High Precision 3D Printing for Micro to Nano Scale Biomedical and Electronic Devices

Round 1

Reviewer 1 Report

This is an interesting review, the authors conducted a detailed literature review on“High Precision 3D Printing for Micro to Nano Scale Biomedical 2 and Electronic Devices”. Micro and nano scale printing has encouraged innovation in the aforementioned sectors, due to the ability to control design, material and chemical properties at a highly precise level, which is advantageous in creating a high surface area to volume ratio and altering the overall products’ mechanical and physical properties. But there are still some details that need to be worked out, which could make this review even better.

1.Microstructural control of 3D printing is a very important aspect, especially for the fabrication of porous scaffolds. But it is not stated in this review.

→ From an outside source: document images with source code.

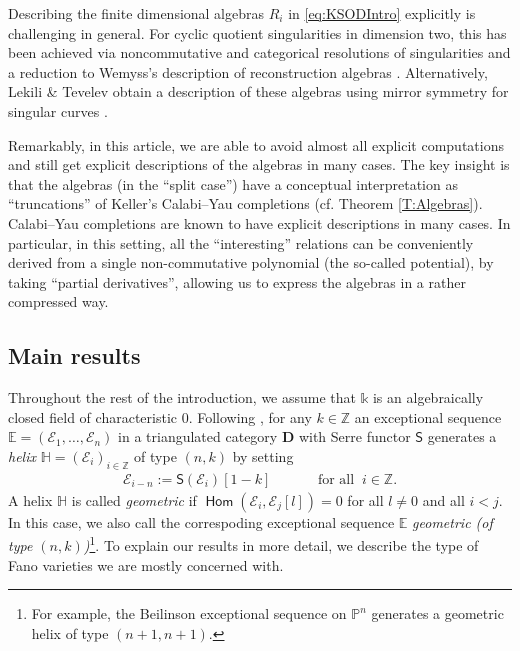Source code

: \documentclass[a4paper,11pt, reqno]{amsart}
\def\E{\mathbb E}
\def\H{\mathbb H}
\def\P{\mathbb P}
\def\Z{\mathbb Z}
\def\DD{\mathbf D}
\def\sE{\mathscr{E}}
\newcommand{\opname}[1]{\operatorname{\mathsf{#1}}}
\newcommand{\Hom}{\opname{Hom}}
\newcommand{\bS}{\mathsf{S}}
\theoremstyle{plain}
\theoremstyle{definition}
\numberwithin{equation}{section}
\begin{document}
Describing the finite dimensional algebras $R_i$ in \eqref{eq:KSODIntro} explicitly is challenging in general. For cyclic quotient singularities in dimension two, this has been achieved via noncommutative and categorical resolutions of singularities and a reduction to Wemyss's description of reconstruction algebras \cite{kalck-karmazyn}. Alternatively, Lekili \& Tevelev obtain a description of these algebras using mirror symmetry for singular curves \cite{LT}.

Remarkably, in this article, we are able to avoid almost all explicit computations and still get explicit descriptions of the algebras in many cases. The key insight is that the algebras (in the ``split case'') have a conceptual interpretation as ``truncations'' of Keller's Calabi--Yau completions \cite{KellerCY} (cf. Theorem \ref{T:Algebras}). Calabi--Yau completions are known to have explicit descriptions in many cases. In particular, in this setting, all the ``interesting'' relations can be conveniently derived from a single non-commutative polynomial (the so-called potential), by taking ``partial derivatives'', allowing us to express the algebras in a rather compressed way. 

\subsection{Main results}
Throughout the rest of the introduction, we assume that $\mathbb{k}$ is an algebraically closed field of characteristic $0$. 
Following \cite{BridgelandStern},
for any $k \in \Z$ an exceptional sequence $\E=(\sE_1, \ldots, \sE_n)$ in a triangulated category $\DD$ with Serre functor $\bS$ generates a \emph{helix} $\H=(\sE_i)_{i \in \Z}$ of type $(n, k)$
by setting 
    \begin{align}
        \sE_{i-n}:=\bS(\sE_{i})[1-k] \qquad \quad \text{ for all } \ i \in \Z.
    \end{align}
    A helix $\H$ is called \emph{geometric} if $\Hom(\sE_i, \sE_j[l])=0$ for all $l \neq 0$ and all $i<j$. In this case, we also call the correspoding exceptional sequence $\E$ \emph{geometric (of type $(n,k)$)}\footnote{For example, the Beilinson exceptional sequence on $\P^n$ generates a geometric helix of type $(n+1,n+1)$.}.
To explain our results in more detail, we describe the type of Fano varieties 
we are mostly concerned with.
\end{document}
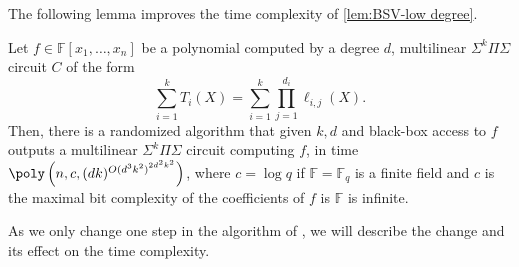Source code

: \documentclass[12pt]{article}
\newcommand{\F}{\mathbb{F}}
\newcommand{\Fn}{\F[x_1,\ldots,x_n]}
\newcommand{\Sps}[1]{\Sigma^{#1} \Pi\Sigma}
\begin{document}
	The following lemma improves the time complexity of \autoref{lem:BSV-low degree}.
	
	\begin{lemma}
		\label{lem:low degree}
		Let $f \in \Fn$ be a polynomial computed by a degree $d$, multilinear $\Sps{k}$ circuit $C$ of the form 
		\begin{equation*}
			\sum\limits_{i = 1}^k T_i(X)= \sum_{i= 1}^k
			\prod_{j=1}^{d_i}\ell_{i,j}(X).
		\end{equation*} 
		Then, there is a randomized algorithm that given $k,d$ and black-box access to $f$ outputs a multilinear $\Sps{k}$ circuit computing $f$, in time $ 	\poly\left(n, c, (dk)^{{O(d^3k^2)}^{2d^2k^2}}\right)$,
		where $c=\log q$ if $\F=\F_q$ is a finite field and $c$ is the maximal bit complexity of the coefficients of $f$ is $\F$ is infinite.		
	\end{lemma}
	
	As we only change one step in the algorithm of \cite{BSV21}, we will describe the change and its effect on the time complexity. 
	
\end{document}
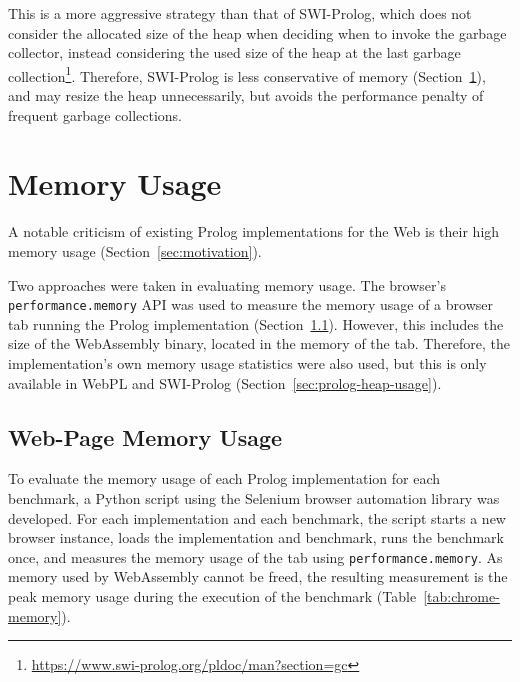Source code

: This is a more aggressive strategy than that of SWI-Prolog, which does not consider the allocated size of the heap when deciding when to invoke the garbage collector, instead considering the used size of the heap at the last garbage collection\footnote{\url{https://www.swi-prolog.org/pldoc/man?section=gc}}. Therefore, SWI-Prolog is less conservative of memory (Section~\ref{sec:memory-usage}), and may resize the heap unnecessarily, but avoids the performance penalty of frequent garbage collections.

\section{Memory Usage}

\label{sec:memory-usage}

A notable criticism of existing Prolog implementations for the Web is their high memory usage (Section~\ref{sec:motivation}).

Two approaches were taken in evaluating memory usage. The browser's \texttt{performance.memory} API was used to measure the memory usage of a browser tab running the Prolog implementation (Section~\ref{sec:web-page-memory-usage}). However, this includes the size of the WebAssembly binary, located in the memory of the tab. Therefore, the implementation's own memory usage statistics were also used, but this is only available in WebPL and SWI-Prolog (Section~\ref{sec:prolog-heap-usage}).

\subsection{Web-Page Memory Usage}

\label{sec:web-page-memory-usage}

To evaluate the memory usage of each Prolog implementation for each benchmark, a Python script using the Selenium browser automation library \cite{softwarefreedomconservancySeleniumhttpsgithubcom2025} was developed. For each implementation and each benchmark, the script starts a new browser instance, loads the implementation and benchmark, runs the benchmark once, and measures the memory usage of the tab using \texttt{performance.memory}. As memory used by WebAssembly cannot be freed, the resulting measurement is the peak memory usage during the execution of the benchmark (Table~\ref{tab:chrome-memory}).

Here are some references. Please add and discuss.

• A multifunctional micropore-forming bioink with enhanced anti-bacterial and anti-inflammatory properties. M Wang, W Li, Z Luo, G Tang, X Mu, X Kuang, J Guo, Z Zhao, RS Flores, Biofabrication
• Aubert, T., Huang, JY., Ma, K. et al. Porous cage-derived nanomaterial inks for direct and internal three-dimensional printing. Nat Commun 11, 4695 (2020). https://doi.org/10.1038/s41467-020-18495-5
• Vertical Extrusion Cryo (bio) printing for Anisotropic Tissue Manufacturing. Z Luo, G Tang, H Ravanbakhsh, W Li, M Wang, X Kuang, ADVANCED MATERIALS 2022
• Freeform cell-laden cryobioprinting for shelf-ready tissue fabrication and storage. H Ravanbakhsh, Z Luo, X Zhang, S Maharjan, HS Mirkarimi, G Tang, ...Matter 5 (2), 573-593
• Dong, Z., Cui, H., Zhang, H. et al. 3D printing of inherently nanoporous polymers via polymerization-induced phase separation. Nat Commun 12, 247 (2021). https://doi.org/10.1038/s41467-020-20498-1
• Freeze-Casting with 3D-Printed Templates Creates Anisotropic Microchannels and Patterned Macrochannels within Biomimetic Nanofiber Aerogels for Rapid Cellular Infiltration;Johnson V. John, Alec McCarthy, Hongjun Wang, Zeyu Luo, Hongbin Li, Zixuan Wang, Feng Cheng, Yu Shrike Zhang, Jingwei Xie

2. Nano printing is a quite important aspect of the high precise 3D printing. There are several high impact nano scale 3D printing papers that should be cited and have a discussion.

• Hahn, V., Messer, T., Bojanowski, N.M. et al. Two-step absorption instead of two-photon absorption in 3D nanoprinting. Nat. Photon. 15, 932–938 (2021). https://doi.org/10.1038/s41566-021-00906-8
• Coelho, S., Baek, J., Walsh, J. et al. Direct-laser writing for subnanometer focusing and single-molecule imaging. Nat Commun 13, 647 (2022). https://doi.org/10.1038/s41467-022-28219-6
• Wen, X., Zhang, B., Wang, W. et al. 3D-printed silica with nanoscale resolution. Nat. Mater. 20, 1506–1511 (2021). https://doi.org/10.1038/s41563-021-01111-2

3. Multi-material printing is also an important research direction for precise 3D printing. There are many ways to achieve 3D printing of various materials. There are several related literatures here, please add and discuss.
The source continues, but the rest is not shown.